Everything in the records must be copied exactly, apart from the pictures.
─── Records provided ───
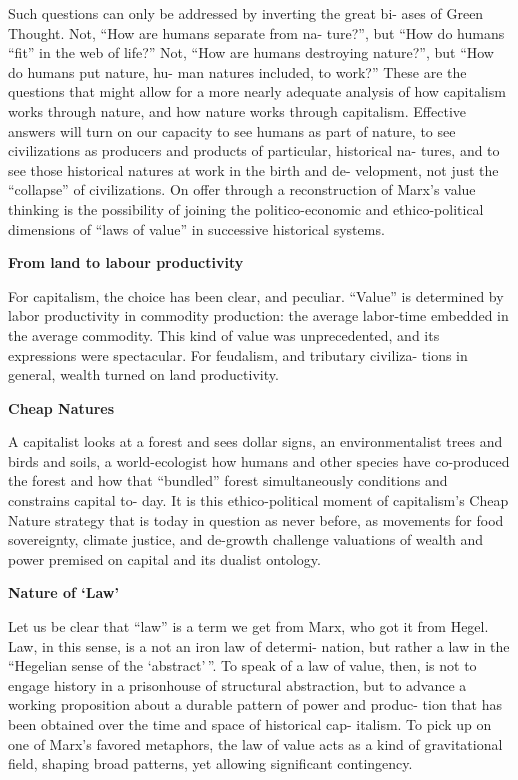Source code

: \documentclass[
]{book}
\begin{document}
Such questions can only be addressed by inverting the great bi-
ases of Green Thought. Not, ``How are humans separate from na-
ture?'', but ``How do humans ``fit'' in the web of life?'' Not, ``How are
humans destroying nature?'', but ``How do humans put nature, hu-
man natures included, to work?'' These are the questions that might
allow for a more nearly adequate analysis of how capitalism works
through nature, and how nature works through capitalism. Effective
answers will turn on our capacity to see humans as part of nature, to
see civilizations as producers and products of particular, historical na-
tures, and to see those historical natures at work in the birth and de-
velopment, not just the ``collapse'' of civilizations. On offer through a
reconstruction of Marx's value thinking is the possibility of joining
the politico-economic and ethico-political dimensions of ``laws of
value'' in successive historical systems.

\textbf{From land to labour productivity}

For capitalism, the choice has
been clear, and peculiar. ``Value'' is determined by labor productivity
in commodity production: the average labor-time embedded in the
average commodity. This kind of value was unprecedented, and its
expressions were spectacular. For feudalism, and tributary civiliza-
tions in general, wealth turned on land productivity.

\textbf{Cheap Natures}

A capitalist looks at a forest and sees dollar signs,
an environmentalist trees and birds and soils, a world-ecologist how
humans and other species have co-produced the forest and how that
``bundled'' forest simultaneously conditions and constrains capital to-
day. It is this ethico-political moment of capitalism's Cheap Nature
strategy that is today in question as never before, as movements for
food sovereignty, climate justice, and de-growth challenge valuations
of wealth and power premised on capital and its dualist ontology.

\textbf{Nature of `Law'}

Let us be clear that ``law'' is a term we get from Marx, who
got it from Hegel. Law, in this sense, is a not an iron law of determi-
nation, but rather a law in the ``Hegelian sense of the `abstract'\,''.
To speak of a law of value, then, is not to engage
history in a prisonhouse of structural abstraction, but to advance a
working proposition about a durable pattern of power and produc-
tion that has been obtained over the time and space of historical cap-
italism. To pick up on one of Marx's favored metaphors, the law of
value acts as a kind of gravitational field, shaping broad patterns, yet
allowing significant contingency.
\end{document}
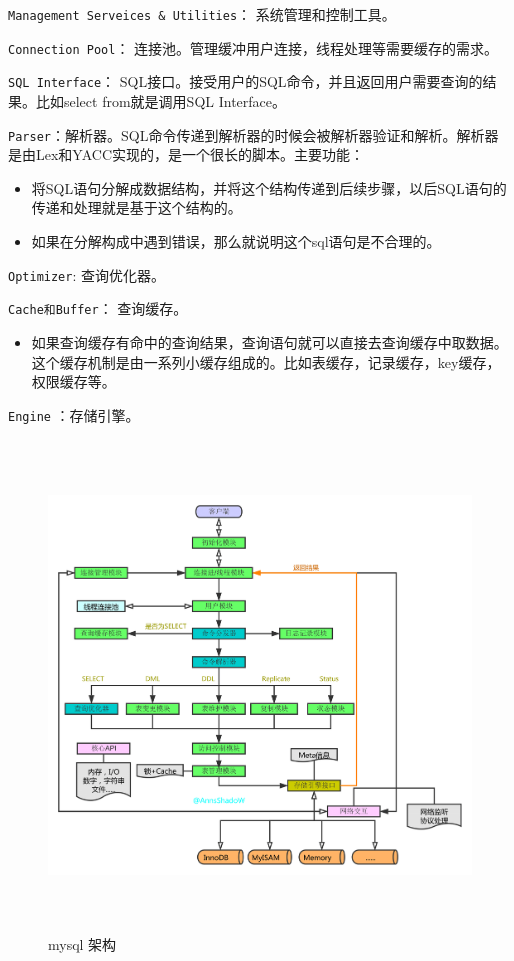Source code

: \documentclass[UTF8,a4paper,12pt]{ctexbook}
\begin{document}
			\verb|Management Serveices & Utilities|： 系统管理和控制工具。
			
			\verb|Connection Pool|： 连接池。管理缓冲用户连接，线程处理等需要缓存的需求。
			
			\verb|SQL Interface|： SQL接口。接受用户的SQL命令，并且返回用户需要查询的结果。比如select from就是调用SQL Interface。
			
			\verb|Parser|：解析器。SQL命令传递到解析器的时候会被解析器验证和解析。解析器是由Lex和YACC实现的，是一个很长的脚本。主要功能：
				\begin{itemize}[itemindent = 1em]
					\item 将SQL语句分解成数据结构，并将这个结构传递到后续步骤，以后SQL语句的传递和处理就是基于这个结构的。
					\item 如果在分解构成中遇到错误，那么就说明这个sql语句是不合理的。
				\end{itemize}
			
			\verb|Optimizer|: 查询优化器。
			
			\verb|Cache和Buffer|： 查询缓存。
				\begin{itemize}[itemindent = 1em]
					\item 如果查询缓存有命中的查询结果，查询语句就可以直接去查询缓存中取数据。这个缓存机制是由一系列小缓存组成的。比如表缓存，记录缓存，key缓存，权限缓存等。
				\end{itemize}
			
			\verb|Engine| ：存储引擎。
			
			
			\begin{figure}[H]
				\centering
				\includegraphics[width=17cm,height= 13cm]{mysqlArch}
				\caption{mysql 架构}
			\end{figure} 			
			
\end{document}
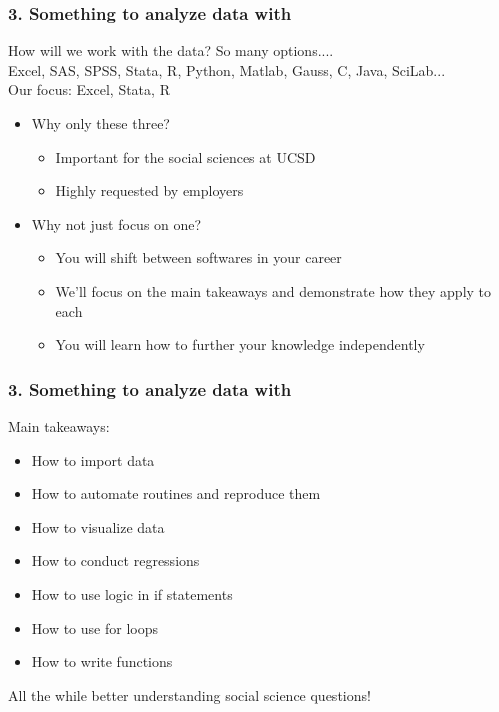 \documentclass[11pt]{beamer}
\begin{document}
\begin{frame}
\frametitle{3. Something to analyze data with}
How will we work with the data? So many options....\\
\bigskip
\uncover
{Excel, SAS, SPSS, Stata, R, Python, Matlab, Gauss, C, Java, SciLab...}\\
\bigskip
Our focus: \alert{Excel}, \alert{Stata}, \alert{R} \pause
\begin{itemize}
\item Why only these three?
\begin{itemize}
\item \alert{Important} for the social sciences at UCSD
\item Highly requested by \alert{employers}
\end{itemize} \pause
\item Why not just focus on one?
\begin{itemize}
\item You will \alert{shift} between softwares in your career
\item We'll focus on the \alert{main takeaways} and demonstrate how they apply to each
\item You will learn how to \alert{further} your knowledge independently
\end{itemize}
\end{itemize}
\end{frame}

\begin{frame}
\frametitle{3.  Something to analyze data with}
Main takeaways:
\begin{itemize}
\item How to \alert{import} data
\item How to \alert{automate} routines and \alert{reproduce} them
\item How to \alert{visualize} data 
\item How to conduct \alert{regressions}
\item How to use \alert{logic} in \alert{if statements}
\item How to use \alert{for loops}
\item How to write \alert{functions}
\end{itemize}
\uncover
{All the while better understanding \alert{social science questions}!}
\end{frame}
\end{document}
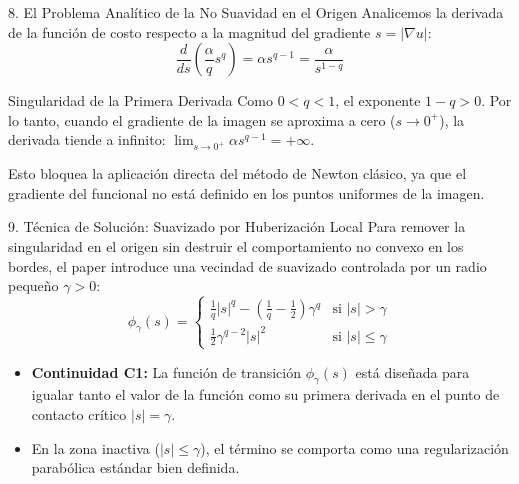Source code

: \documentclass[aspectratio=169,11pt]{beamer}
\begin{document}
\begin{frame}{8. El Problema Analítico de la No Suavidad en el Origen}
    Analicemos la derivada de la función de costo respecto a la magnitud del gradiente $s = |\nabla u|$:
    \begin{equation}
        \frac{d}{ds} \left( \frac{\alpha}{q} s^q \right) = \alpha s^{q-1} = \frac{\alpha}{s^{1-q}}
    \end{equation}
    \begin{alertblock}{Singularidad de la Primera Derivada}
        Como $0 < q < 1$, el exponente $1-q > 0$. Por lo tanto, cuando el gradiente de la imagen se aproxima a cero ($s \to 0^+$), la derivada \alert{tiende a infinito}: $\lim_{s \to 0^+} \alpha s^{q-1} = +\infty$.
    \end{alertblock}
    Esto bloquea la aplicación directa del método de Newton clásico, ya que el gradiente del funcional no está definido en los puntos uniformes de la imagen.
\end{frame}

\begin{frame}{9. Técnica de Solución: Suavizado por Huberización Local}
    Para remover la singularidad en el origen sin destruir el comportamiento no convexo en los bordes, el paper introduce una vecindad de suavizado controlada por un radio pequeño $\gamma > 0$:
    \begin{equation}
        \phi_\gamma(s) = 
        \begin{cases} 
            \frac{1}{q} |s|^q - \left(\frac{1}{q} - \frac{1}{2}\right)\gamma^q & \text{si } |s| > \gamma \\ 
            \frac{1}{2} \gamma^{q-2} |s|^2 & \text{si } |s| \le \gamma 
        \end{cases}
    \end{equation}
    \begin{itemize}
        \item \textbf{Continuidad C1:} La función de transición $\phi_\gamma(s)$ está diseñada para igualar tanto el valor de la función como su primera derivada en el punto de contacto crítico $|s| = \gamma$.
        \item En la zona inactiva ($|s| \le \gamma$), el término se comporta como una regularización parabólica estándar bien definida.
    \end{itemize}
\end{frame}
\end{document}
───
* Answer space:
Source code

: \documentclass[
]{book}
\begin{document}
Such questions can only be addressed by inverting the great bi-
ases of Green Thought. Not, ``How are humans separate from na-
ture?'', but ``How do humans ``fit'' in the web of life?'' Not, ``How are
humans destroying nature?'', but ``How do humans put nature, hu-
man natures included, to work?'' These are the questions that might
allow for a more nearly adequate analysis of how capitalism works
through nature, and how nature works through capitalism. Effective
answers will turn on our capacity to see humans as part of nature, to
see civilizations as producers and products of particular, historical na-
tures, and to see those historical natures at work in the birth and de-
velopment, not just the ``collapse'' of civilizations. On offer through a
reconstruction of Marx's value thinking is the possibility of joining
the politico-economic and ethico-political dimensions of ``laws of
value'' in successive historical systems.

\textbf{From land to labour productivity}

For capitalism, the choice has
been clear, and peculiar. ``Value'' is determined by labor productivity
in commodity production: the average labor-time embedded in the
average commodity. This kind of value was unprecedented, and its
expressions were spectacular. For feudalism, and tributary civiliza-
tions in general, wealth turned on land productivity.

\textbf{Cheap Natures}

A capitalist looks at a forest and sees dollar signs,
an environmentalist trees and birds and soils, a world-ecologist how
humans and other species have co-produced the forest and how that
``bundled'' forest simultaneously conditions and constrains capital to-
day. It is this ethico-political moment of capitalism's Cheap Nature
strategy that is today in question as never before, as movements for
food sovereignty, climate justice, and de-growth challenge valuations
of wealth and power premised on capital and its dualist ontology.

\textbf{Nature of `Law'}

Let us be clear that ``law'' is a term we get from Marx, who
got it from Hegel. Law, in this sense, is a not an iron law of determi-
nation, but rather a law in the ``Hegelian sense of the `abstract'\,''.
To speak of a law of value, then, is not to engage
history in a prisonhouse of structural abstraction, but to advance a
working proposition about a durable pattern of power and produc-
tion that has been obtained over the time and space of historical cap-
italism. To pick up on one of Marx's favored metaphors, the law of
value acts as a kind of gravitational field, shaping broad patterns, yet
allowing significant contingency.
\end{document}
Source code

: \documentclass[UTF8,a4paper,12pt]{ctexbook}
\begin{document}
			\verb|Management Serveices & Utilities|： 系统管理和控制工具。
			
			\verb|Connection Pool|： 连接池。管理缓冲用户连接，线程处理等需要缓存的需求。
			
			\verb|SQL Interface|： SQL接口。接受用户的SQL命令，并且返回用户需要查询的结果。比如select from就是调用SQL Interface。
			
			\verb|Parser|：解析器。SQL命令传递到解析器的时候会被解析器验证和解析。解析器是由Lex和YACC实现的，是一个很长的脚本。主要功能：
				\begin{itemize}[itemindent = 1em]
					\item 将SQL语句分解成数据结构，并将这个结构传递到后续步骤，以后SQL语句的传递和处理就是基于这个结构的。
					\item 如果在分解构成中遇到错误，那么就说明这个sql语句是不合理的。
				\end{itemize}
			
			\verb|Optimizer|: 查询优化器。
			
			\verb|Cache和Buffer|： 查询缓存。
				\begin{itemize}[itemindent = 1em]
					\item 如果查询缓存有命中的查询结果，查询语句就可以直接去查询缓存中取数据。这个缓存机制是由一系列小缓存组成的。比如表缓存，记录缓存，key缓存，权限缓存等。
				\end{itemize}
			
			\verb|Engine| ：存储引擎。
			
			
			\begin{figure}[H]
				\centering
				\includegraphics[width=17cm,height= 13cm]{mysqlArch}
				\caption{mysql 架构}
			\end{figure} 			
			
\end{document}
 \documentclass[11pt]{beamer}
\begin{document}
\begin{frame}
\frametitle{3. Something to analyze data with}
How will we work with the data? So many options....\\
\bigskip
\uncover
{Excel, SAS, SPSS, Stata, R, Python, Matlab, Gauss, C, Java, SciLab...}\\
\bigskip
Our focus: \alert{Excel}, \alert{Stata}, \alert{R} \pause
\begin{itemize}
\item Why only these three?
\begin{itemize}
\item \alert{Important} for the social sciences at UCSD
\item Highly requested by \alert{employers}
\end{itemize} \pause
\item Why not just focus on one?
\begin{itemize}
\item You will \alert{shift} between softwares in your career
\item We'll focus on the \alert{main takeaways} and demonstrate how they apply to each
\item You will learn how to \alert{further} your knowledge independently
\end{itemize}
\end{itemize}
\end{frame}

\begin{frame}
\frametitle{3.  Something to analyze data with}
Main takeaways:
\begin{itemize}
\item How to \alert{import} data
\item How to \alert{automate} routines and \alert{reproduce} them
\item How to \alert{visualize} data 
\item How to conduct \alert{regressions}
\item How to use \alert{logic} in \alert{if statements}
\item How to use \alert{for loops}
\item How to write \alert{functions}
\end{itemize}
\uncover
{All the while better understanding \alert{social science questions}!}
\end{frame}
\end{document}
Source code

: \documentclass[aspectratio=169,11pt]{beamer}
\begin{document}
\begin{frame}{8. El Problema Analítico de la No Suavidad en el Origen}
    Analicemos la derivada de la función de costo respecto a la magnitud del gradiente $s = |\nabla u|$:
    \begin{equation}
        \frac{d}{ds} \left( \frac{\alpha}{q} s^q \right) = \alpha s^{q-1} = \frac{\alpha}{s^{1-q}}
    \end{equation}
    \begin{alertblock}{Singularidad de la Primera Derivada}
        Como $0 < q < 1$, el exponente $1-q > 0$. Por lo tanto, cuando el gradiente de la imagen se aproxima a cero ($s \to 0^+$), la derivada \alert{tiende a infinito}: $\lim_{s \to 0^+} \alpha s^{q-1} = +\infty$.
    \end{alertblock}
    Esto bloquea la aplicación directa del método de Newton clásico, ya que el gradiente del funcional no está definido en los puntos uniformes de la imagen.
\end{frame}

\begin{frame}{9. Técnica de Solución: Suavizado por Huberización Local}
    Para remover la singularidad en el origen sin destruir el comportamiento no convexo en los bordes, el paper introduce una vecindad de suavizado controlada por un radio pequeño $\gamma > 0$:
    \begin{equation}
        \phi_\gamma(s) = 
        \begin{cases} 
            \frac{1}{q} |s|^q - \left(\frac{1}{q} - \frac{1}{2}\right)\gamma^q & \text{si } |s| > \gamma \\ 
            \frac{1}{2} \gamma^{q-2} |s|^2 & \text{si } |s| \le \gamma 
        \end{cases}
    \end{equation}
    \begin{itemize}
        \item \textbf{Continuidad C1:} La función de transición $\phi_\gamma(s)$ está diseñada para igualar tanto el valor de la función como su primera derivada en el punto de contacto crítico $|s| = \gamma$.
        \item En la zona inactiva ($|s| \le \gamma$), el término se comporta como una regularización parabólica estándar bien definida.
    \end{itemize}
\end{frame}
\end{document}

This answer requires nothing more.